Twenty minutes later, a nice buzz had taken me over as I ate the food from my plate. We’d ordered a few different things to share, giving me the chance to try an assortment of items, all of them amazing. I’d kept an eye on my blood sugar, since I rarely drank, but my before-dinner insulin seemed to be doing its job.
And the alcohol had smoothed over my nerves. It quieted down that voice in my head that screamed to be careful, the reminded me Vance teased all women, that I was nothing special. The cocktails had put that voice to sleep so Vance’s compliments slid through me, beckoning me, letting me believe them for a while.
“You don’t drink much, do you?”
“Not really,” I admitted.
“Why not?”
The drinks allowed the words to slip from me so easily, as if I couldn’t hold them all myself. “Alcohol makes people out of control, and I don’t like to be out of control. It’s not safe.”
“Not safe? That’s why you shouldn’t drink alone, not unless you’re home. I’ll take you drinking whenever you want, love.”
Love? The word glided from his lips like the best promise, like he whispered it into my ear when we were naked and pressed against each other.

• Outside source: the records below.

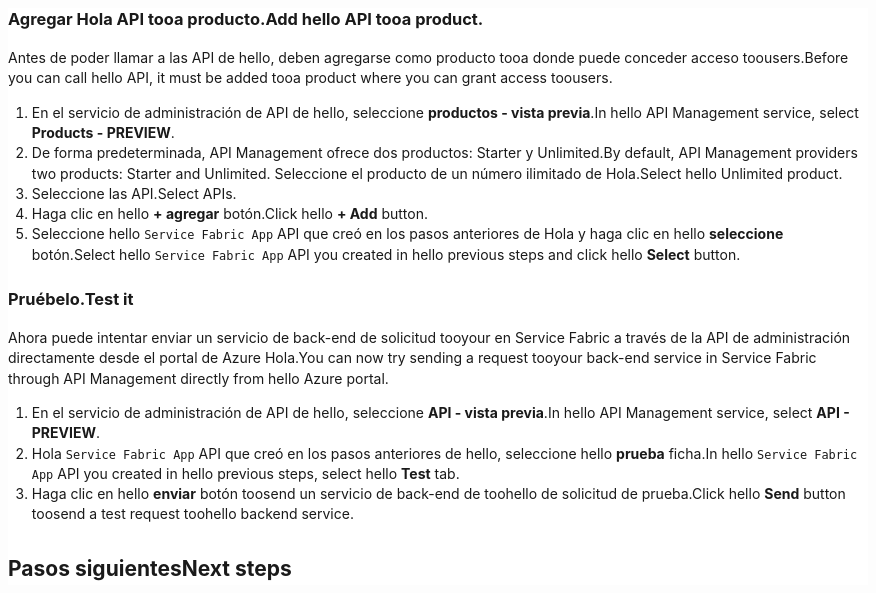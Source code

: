 ### <a name="add-hello-api-tooa-product"></a><span data-ttu-id="24e10-264">Agregar Hola API tooa producto.</span><span class="sxs-lookup"><span data-stu-id="24e10-264">Add hello API tooa product.</span></span> 

<span data-ttu-id="24e10-265">Antes de poder llamar a las API de hello, deben agregarse como producto tooa donde puede conceder acceso toousers.</span><span class="sxs-lookup"><span data-stu-id="24e10-265">Before you can call hello API, it must be added tooa product where you can grant access toousers.</span></span> 

 1. <span data-ttu-id="24e10-266">En el servicio de administración de API de hello, seleccione **productos - vista previa**.</span><span class="sxs-lookup"><span data-stu-id="24e10-266">In hello API Management service, select **Products - PREVIEW**.</span></span>
 2. <span data-ttu-id="24e10-267">De forma predeterminada, API Management ofrece dos productos: Starter y Unlimited.</span><span class="sxs-lookup"><span data-stu-id="24e10-267">By default, API Management providers two products: Starter and Unlimited.</span></span> <span data-ttu-id="24e10-268">Seleccione el producto de un número ilimitado de Hola.</span><span class="sxs-lookup"><span data-stu-id="24e10-268">Select hello Unlimited product.</span></span>
 3. <span data-ttu-id="24e10-269">Seleccione las API.</span><span class="sxs-lookup"><span data-stu-id="24e10-269">Select APIs.</span></span>
 4. <span data-ttu-id="24e10-270">Haga clic en hello **+ agregar** botón.</span><span class="sxs-lookup"><span data-stu-id="24e10-270">Click hello **+ Add** button.</span></span>
 5. <span data-ttu-id="24e10-271">Seleccione hello `Service Fabric App` API que creó en los pasos anteriores de Hola y haga clic en hello **seleccione** botón.</span><span class="sxs-lookup"><span data-stu-id="24e10-271">Select hello `Service Fabric App` API you created in hello previous steps and click hello **Select** button.</span></span>

### <a name="test-it"></a><span data-ttu-id="24e10-272">Pruébelo.</span><span class="sxs-lookup"><span data-stu-id="24e10-272">Test it</span></span>

<span data-ttu-id="24e10-273">Ahora puede intentar enviar un servicio de back-end de solicitud tooyour en Service Fabric a través de la API de administración directamente desde el portal de Azure Hola.</span><span class="sxs-lookup"><span data-stu-id="24e10-273">You can now try sending a request tooyour back-end service in Service Fabric through API Management directly from hello Azure portal.</span></span>

 1. <span data-ttu-id="24e10-274">En el servicio de administración de API de hello, seleccione **API - vista previa**.</span><span class="sxs-lookup"><span data-stu-id="24e10-274">In hello API Management service, select **API - PREVIEW**.</span></span>
 2. <span data-ttu-id="24e10-275">Hola `Service Fabric App` API que creó en los pasos anteriores de hello, seleccione hello **prueba** ficha.</span><span class="sxs-lookup"><span data-stu-id="24e10-275">In hello `Service Fabric App` API you created in hello previous steps, select hello **Test** tab.</span></span>
 3. <span data-ttu-id="24e10-276">Haga clic en hello **enviar** botón toosend un servicio de back-end de toohello de solicitud de prueba.</span><span class="sxs-lookup"><span data-stu-id="24e10-276">Click hello **Send** button toosend a test request toohello backend service.</span></span>

## <a name="next-steps"></a><span data-ttu-id="24e10-277">Pasos siguientes</span><span class="sxs-lookup"><span data-stu-id="24e10-277">Next steps</span></span>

I like that. It was dangerous, sure, but I couldn’t help enjoying the way it sounded.
The thought of drinking again with Vance, of letting my guard down, it tempted me. My head spun, my heart racing, and I couldn’t tell if that was because of Vance or the alcohol at this point.
All I knew for sure was that I needed some air, to cool down my heated cheeks. I got to my feet, stumbling slightly when it seemed I’d thrown off my alcohol-to-heel height ratio.
Yet, I didn’t topple. Instead, a strong arm wrapped around my waist and pinned me to a solid body.
“Easy,” Vance said. “There’s a patio space. Let’s take you out to sober you up a bit, hmm?”
I nodded, letting him take my weight, walking far easier as I leaned against him.
The patio was lovely. Strings of lights looked like fireflies and were strung up above a stone floor. In the corner, a water feature bubbled, the sound relaxing.
A cool breeze stroked across my heated cheeks, and when I went to pull away, Vance tightened his arm around me.
“You’re not steady yet, so just stay here a little longer.” His fingers pressed into my side, his arm wrapped around me, the touch like a safety net that I’d wanted so badly.
It felt like when the Quad used to tuck me in as a child, when I’d thought someone could keep the whole big bad world away, when I’d trusted others to do that.
Vance caught my chin and tipped my face up toward him. It let me stare into his eyes, drawn in by the bright blue. How could a man have eyes that pretty? The blue wasn’t silver like Nem or Jarrod’s. Instead, it was vibrant, standing out due to his blond hair.
He rubbed his thumb along my jawline, a smile tugging at one side of his lips. “Don’t drink with other men.”
“Why not?”
“I don’t want anyone else to see this face. Turns out I’m a pretty selfish man, huh?” He laughed softly as if to mock himself and his own foolishness.
Yet it had me set a hand on his chest, the thumping of his heart heavy against my palm. He was an artist, yet his physique showed he worked out. He wore a sweater so soft I fought the urge to rub my cheek against it.
He really was handsome, wasn’t he? It was easy to forget, but right now? Between the lights strung above us and the bubbling fountain and the alcohol, I forgot all the reasons this was a horrible idea.
I wanted to be a normal girl, just for a little while. I wanted to have dinner with a cute boy who liked me, to behave foolishly, to do things for no reason other than I wanted to.
A flash to the left made me frown.
“Showtime,” he whispered, the words making no sense right away.
“What’s that?” I asked, pushing back slightly, a history of watching out for danger screaming in my head.
“We’ve come to a busy, romantic, famous restaurant. A tip to some tabloids let them know. Now Lorien will know who bought you and why.”